October 24, 2008

Why is the news so full of...

Why is the news so full of things that haven't happened? I mean, they all call it "news," but it isn't, is it. The papers and the networks write and write and talk and talk about polls showing what the news might be in another week. Senator Obama might win, he might be winning, there might be big news in another week. The papers and the networks write and write and talk and talk about the possible temperature in the future, about the possible rise in the ocean waters. The temperature is going down now and the oceans aren't pouring over their banks, but they might, there might be big news in another fifty years.

I even heard on the radio this afternoon that the Dow Jones average might have lost over a 1000 points today -- it only lost 321 points, yes, but this reporter said the Dow very well might have lost over 1000 had the selling continued at the early rate. What kind of crazy reporting is this? News about not only things that might happen in the future, but news about what actually didn't happen. And polling... endless polling until people stop talking or start lying to the pollsters.

Sometimes don't you just long for the days when it took awhile for the news to make itself known across the country? Polls couldn't be news then -- who would want to read about a poll taken weeks ago when the election is already over. Back then, the news was more about what had happened and a lot less about what was about to happen.

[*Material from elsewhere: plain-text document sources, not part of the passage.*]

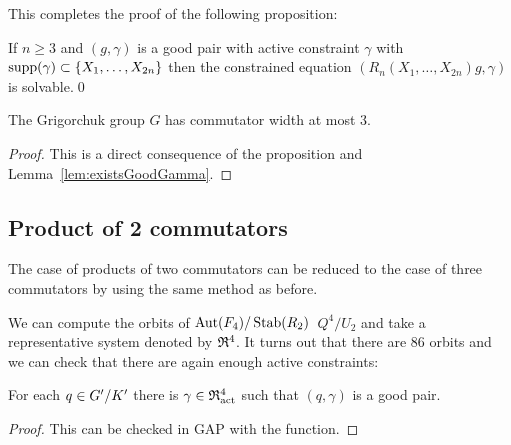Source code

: \documentclass[a4paper,11pt]{amsart}
\newcommand\replace[2]{\st{#1}{\color{Green4}\ #2}}
\begin{document}
This completes the proof of the following proposition:
\begin{pro}\label{pro:solvableConstraintedEquations}
 If $n\geq3$ and $(g,\gamma)$ is a good pair with active constraint $\gamma$ with $\operatorname{{supp}}(\gamma)\subset\{X_1,\dotsc,X_{2n}\}$
 then the constrained equation $(R_n(X_1,\dotsc,X_{2n})g,\gamma)$ is solvable.\qed
\end{pro}
\begin{cor}
 The Grigorchuk group $G$ has commutator width at most $3$.
\end{cor}
\begin{proof}
 This is a direct consequence of the proposition and Lemma~\ref{lem:existsGoodGamma}.
\end{proof}

\subsection{Product of 2 commutators}
The case of products of two commutators can be reduced to the case of three commutators by using the same method as before.

We can compute the orbits of \replace{${\operatorname{{Aut}}(F_4)/\operatorname{Stab}(R_2)}$}{$Q^4/U_2$} and take a representative system denoted by $\mathfrak{R}^4$.
It turns out that there are $86$ orbits and we can check that there are again enough active constraints:
\begin{lem} \label{lem:existsGoodGammaForRed4}
 For each $q\in{G'/K'}$ there is $\gamma\in \mathfrak{R}^4_{\operatorname{act}}$ such that $(q,\gamma)$ is a 
 good pair.
\end{lem}
\begin{proof}
 This can be checked in GAP with the function\newline {}.
\end{proof}
\end{document}
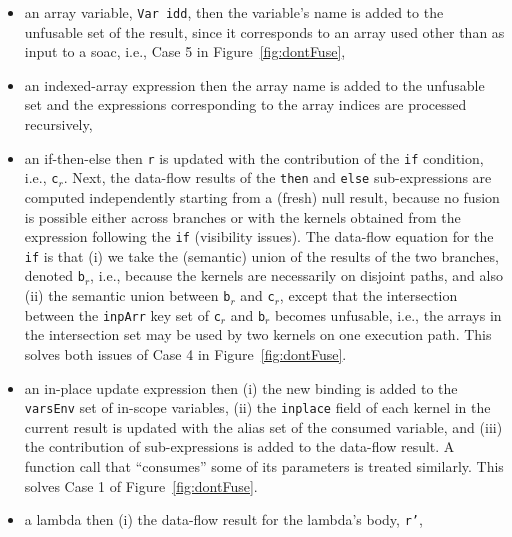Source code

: \documentclass{sigplanconf}  %
\newcommand{\emp}[1]{\textcolor{DikuRed}{ #1}}
\begin{document}
\begin{itemize}
    \item an array variable, {\tt Var idd}, then the variable's 
            name is added to the unfusable set of the result,
            since it corresponds to an array used other than as 
            input to a {\sc soac}, i.e., \emp{Case 5} in Figure~\ref{fig:dontFuse},
    \item  an indexed-array expression then the array name is added to the 
            unfusable set and the expressions corresponding to the array indices
                are processed recursively,
    \item  an if-then-else then {\tt r} is updated with the contribution
            of the {\tt if} condition, i.e., {\tt c$_r$}. Next, the data-flow results of
            the {\tt then} and {\tt else} sub-expressions are computed independently 
            starting from a (fresh) null result, because no fusion is 
            possible either across branches or with the kernels obtained from the
            expression following the {\tt if} (visibility issues). 
            The data-flow equation for the {\tt if} is that (i) we take the (semantic) 
                union of the results of the two branches, denoted {\tt b$_r$}, i.e., because 
                the kernels are necessarily on disjoint paths, and also (ii)
                the semantic union between {\tt b$_r$} and {\tt c$_r$}, except that 
                the intersection between the {\tt inpArr} key set of {\tt c$_r$} and 
                {\tt b$_r$} becomes unfusable, i.e., the arrays in the intersection set
                may be used by two kernels on one execution path. 
            This solves both issues of \emp{Case 4} in Figure~\ref{fig:dontFuse}.
    \item an in-place update expression then (i) the new binding is added to the
            {\tt varsEnv} set of in-scope variables, (ii) the {\tt inplace}
            field of each kernel in the current result is updated with the
            alias set of the consumed variable, and (iii) the contribution of
            sub-expressions is added to the data-flow result. A function call
                that ``consumes'' some of its parameters is treated similarly.
                This solves \emp{Case 1} of Figure~\ref{fig:dontFuse}.
    \item a lambda then (i) the data-flow result for the lambda's body, {\tt r'},

\end{itemize}
\end{document}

When all reports are about what's going to happen, people get upset when it doesn't play out the way it was played up. If Senator McCain wins the election (which he easily might, just by carrying the same states President Bush did in 2004), Democrats will demand answers -- and they won't demand them from the folks who predicted the news instead of reporting it; they'll demand them from the courts and from Congress because they are being assured, today, that the unowned future is theirs, as if the future were a public bridge being sold to a gullible tourist.